Think that who you hang out with when you’re off the job is not the boss’s business? Think again, says the National Labor Relations Board (NLRB), in a recent 2-1 decision by the Republican majority which takes anti-fraternization policies much further than most employees would consider possible. The NLRB’s recent decision upheld a policy which made it against the rules for Guardsmark‘s security guards to “fraternize on duty or off duty, date, or become overly friendly with the client’s employees or with co-employees.” While the policy was ostensibly enacted for safety and security purposes, its chilling effect goes much further.
Guardsmark, who calls itself “the leader in security services,” added to its employee handbook the following provision:
While on duty you must NOT . . . fraternize on duty or off duty, date or become overly friendly with the client’s employees or with co-employees.
Guardsmark claimed this provision was necessary “to provide safeguards so that security will not be compromised by interpersonal relationships either between Respondent’s fellow security guards or between Respondent’s security guards and clients’ employees.”
The provision was used to punish a supervisor at San Francisco’s Fairmont Hotel, Daniel Higgins, when it was charged that “he was leaving his post unattended and becoming too friendly with some of the other employees.” (See The Desert Sun article.) This provision was challenged by the Service Employees International Union (SEIU), who argued that this kind of provision discouraged workers from exercising their right to “self-organization, to form, join, or assist labor organizations…and to engage in other concerted activities for the purpose of collective bargaining or other mutual aid or protection…” as guaranteed by Section 7 of the National Labor Relations Act (NLRA).
After all, if you can’t get overly friendly with your fellow employees, or spend time with them away from the workplace, chances are good that you’re not going to feel safe complaining about work to someone you don’t know very well, and certainly aren’t going to take the chance of talking about banding together to join a union.
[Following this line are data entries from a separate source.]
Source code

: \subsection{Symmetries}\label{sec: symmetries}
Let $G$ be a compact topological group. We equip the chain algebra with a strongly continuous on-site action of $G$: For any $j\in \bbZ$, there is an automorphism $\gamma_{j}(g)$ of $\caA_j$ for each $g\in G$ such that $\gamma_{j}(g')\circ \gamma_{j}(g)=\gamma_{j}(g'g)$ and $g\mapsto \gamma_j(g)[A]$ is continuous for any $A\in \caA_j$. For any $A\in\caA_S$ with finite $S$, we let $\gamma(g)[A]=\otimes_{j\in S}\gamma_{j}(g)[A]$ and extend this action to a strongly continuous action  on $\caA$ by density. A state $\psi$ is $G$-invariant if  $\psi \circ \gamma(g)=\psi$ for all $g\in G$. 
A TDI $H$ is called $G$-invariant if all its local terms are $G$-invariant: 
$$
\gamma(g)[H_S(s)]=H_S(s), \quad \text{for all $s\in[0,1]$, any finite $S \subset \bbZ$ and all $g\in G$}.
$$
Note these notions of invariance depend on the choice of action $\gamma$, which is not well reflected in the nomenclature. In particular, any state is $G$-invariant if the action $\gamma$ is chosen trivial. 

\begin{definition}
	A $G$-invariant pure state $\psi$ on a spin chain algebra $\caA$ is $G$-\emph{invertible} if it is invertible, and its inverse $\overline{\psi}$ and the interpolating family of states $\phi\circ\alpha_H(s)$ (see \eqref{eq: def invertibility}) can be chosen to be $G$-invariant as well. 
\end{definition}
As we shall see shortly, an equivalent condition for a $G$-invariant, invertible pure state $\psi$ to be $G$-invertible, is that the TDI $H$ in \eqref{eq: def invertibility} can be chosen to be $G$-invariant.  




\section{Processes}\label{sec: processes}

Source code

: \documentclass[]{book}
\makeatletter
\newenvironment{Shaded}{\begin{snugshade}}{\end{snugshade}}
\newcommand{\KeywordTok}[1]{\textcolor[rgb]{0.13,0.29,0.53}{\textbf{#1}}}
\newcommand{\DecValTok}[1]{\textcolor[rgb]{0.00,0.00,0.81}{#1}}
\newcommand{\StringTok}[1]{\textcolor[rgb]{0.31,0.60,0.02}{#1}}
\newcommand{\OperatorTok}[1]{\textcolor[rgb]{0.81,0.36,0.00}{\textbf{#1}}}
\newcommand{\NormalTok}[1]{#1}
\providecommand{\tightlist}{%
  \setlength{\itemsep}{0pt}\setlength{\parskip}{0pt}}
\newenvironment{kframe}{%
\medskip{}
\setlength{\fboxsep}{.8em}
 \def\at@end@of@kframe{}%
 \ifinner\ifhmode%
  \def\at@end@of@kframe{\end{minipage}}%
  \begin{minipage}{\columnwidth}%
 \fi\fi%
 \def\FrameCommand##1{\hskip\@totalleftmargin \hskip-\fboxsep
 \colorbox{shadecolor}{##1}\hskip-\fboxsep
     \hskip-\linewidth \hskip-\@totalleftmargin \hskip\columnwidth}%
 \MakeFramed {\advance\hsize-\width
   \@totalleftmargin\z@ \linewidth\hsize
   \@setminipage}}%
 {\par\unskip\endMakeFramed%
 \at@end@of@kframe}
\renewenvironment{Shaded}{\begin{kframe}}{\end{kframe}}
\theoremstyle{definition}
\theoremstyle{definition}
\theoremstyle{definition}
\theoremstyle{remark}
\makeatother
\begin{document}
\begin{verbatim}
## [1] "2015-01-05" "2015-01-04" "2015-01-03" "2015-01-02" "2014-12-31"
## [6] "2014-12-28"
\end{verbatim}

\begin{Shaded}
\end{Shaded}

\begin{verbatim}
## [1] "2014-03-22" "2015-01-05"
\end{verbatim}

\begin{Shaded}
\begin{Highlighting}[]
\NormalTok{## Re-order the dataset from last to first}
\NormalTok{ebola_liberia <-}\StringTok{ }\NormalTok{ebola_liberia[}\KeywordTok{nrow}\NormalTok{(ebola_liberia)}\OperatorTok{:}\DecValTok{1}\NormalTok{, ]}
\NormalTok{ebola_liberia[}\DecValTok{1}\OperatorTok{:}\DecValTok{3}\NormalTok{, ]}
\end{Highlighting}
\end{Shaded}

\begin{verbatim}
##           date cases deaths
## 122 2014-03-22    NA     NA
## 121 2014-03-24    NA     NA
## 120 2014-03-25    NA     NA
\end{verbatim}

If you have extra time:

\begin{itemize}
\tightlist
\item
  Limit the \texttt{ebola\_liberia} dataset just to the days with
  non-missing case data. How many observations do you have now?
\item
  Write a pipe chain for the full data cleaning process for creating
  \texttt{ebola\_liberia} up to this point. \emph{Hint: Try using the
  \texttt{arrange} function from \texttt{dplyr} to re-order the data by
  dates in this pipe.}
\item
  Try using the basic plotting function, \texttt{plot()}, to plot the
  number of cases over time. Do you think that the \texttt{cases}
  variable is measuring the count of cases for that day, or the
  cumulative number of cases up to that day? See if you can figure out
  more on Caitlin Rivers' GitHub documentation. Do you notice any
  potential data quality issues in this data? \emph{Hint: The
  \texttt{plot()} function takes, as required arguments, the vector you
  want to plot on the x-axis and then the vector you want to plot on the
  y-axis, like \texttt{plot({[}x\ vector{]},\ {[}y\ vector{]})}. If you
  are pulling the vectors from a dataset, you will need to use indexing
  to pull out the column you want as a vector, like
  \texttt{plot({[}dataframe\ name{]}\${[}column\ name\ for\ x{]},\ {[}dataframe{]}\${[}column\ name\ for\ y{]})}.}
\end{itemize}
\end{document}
Security guards are often isolated from their fellow coworkers anyway — often working in solitary assignments and odd hours — and this type of policy doesn’t help the situation.
Even the NLRB doesn’t agree about what “fraternization” means. The majority says that “we believe that employees would reasonably understand the rule to prohibit only personal entanglements, rather than activity protected by the Act.” Personal entanglements –now that really defines it clearly. Where does friendship end and personal entanglement begin? Even as applied to dating, it becomes problematic: does the relationship have to assume a certain level of “seriousness” before it’s a personal entanglement? Does one date count? If one party is “personally entangled” on an emotional level, but the other isn’t, does that mean only one party is in violation of the policy? What about those who were personally entangled before the policy went into effect: does one of the two have to quit?
However, as the dissenter, Board member Wilma B. Liebman, astutely points out:
Here, a reasonable employee certainly could understand the Respondent’ rule to sweep much more broadly than prohibiting only personal entanglements with clients and coworkers. The rule already bars dating and becoming “overly friendly” with those individuals, so a reasonable employee might well conclude that the prohibition on fraternizing must apply to something else….The primary meaning of the term “fraternize,” in turn, is “to associate in a brotherly manner,” Webster’s New World Dictionary 555 (2d ed. 1984), and that kind of association is the essence of workplace solidarity.
(Guardmark, Member Liebman, dissenting in part.)
This case was brought under the NLRA, because that’s one of the few potential remedies for these kinds of policies. However, regardless of whether it chills union activity or not (and it seems clear that it would), should employers really be in the business of chilling employee friendships?
Amy Joyce, workplace columnist for the Washington Post, points out that “The Gallup Organization has studied workplace friendships and says that those who have friends at work, with whom they socialize both in and out of the office, are more engaged than those who don’t. Studies have also shown that having friends at work lowers turnover and increases safety.” (See Washington Post article.) Joyce’s article, “Undercover Friends,” discusses many situations where so-called “fraternization” helps both the workplace and its workers, and asks, “Will the ruling have the opposite effect and actually hurt morale and make guards less likely to discuss issues and possibly find new ways to protect the buildings in which they are stationed?”
Harold Meyerson, Post columnist, works up even more outrage about the decision:
There’s a word for the kind of employer-employee relationship that the NLRB has just sanctioned. It’s “feudal.” The brave new world that emerges from this ruling looks a lot like the bad old world where earls and dukes had the power to control the lives of their serfs — not just when the serfs were out tilling the fields but when they retired in the evening to the comfort of their hovels. But then the Bill of Rights in America has never reached very far into the workplace. And now, the strictures on workers’ rights within the workplace are being extended without.
(See Washington Post column.)
Let’s hope that too many more employers don’t decide to follow Guardsmark’s lead, but what’s the most frightening is that after the recent NLRB decision, they now have license to establish such restrictive policies. And if there’s not much to be done about under the NLRA, then there’s not much to be done about it period. Does Guardsmark really want its security workforce to be comprised of isolated loners? You wouldn’t think so: we’ll see if that so-called safety rationale really pans out.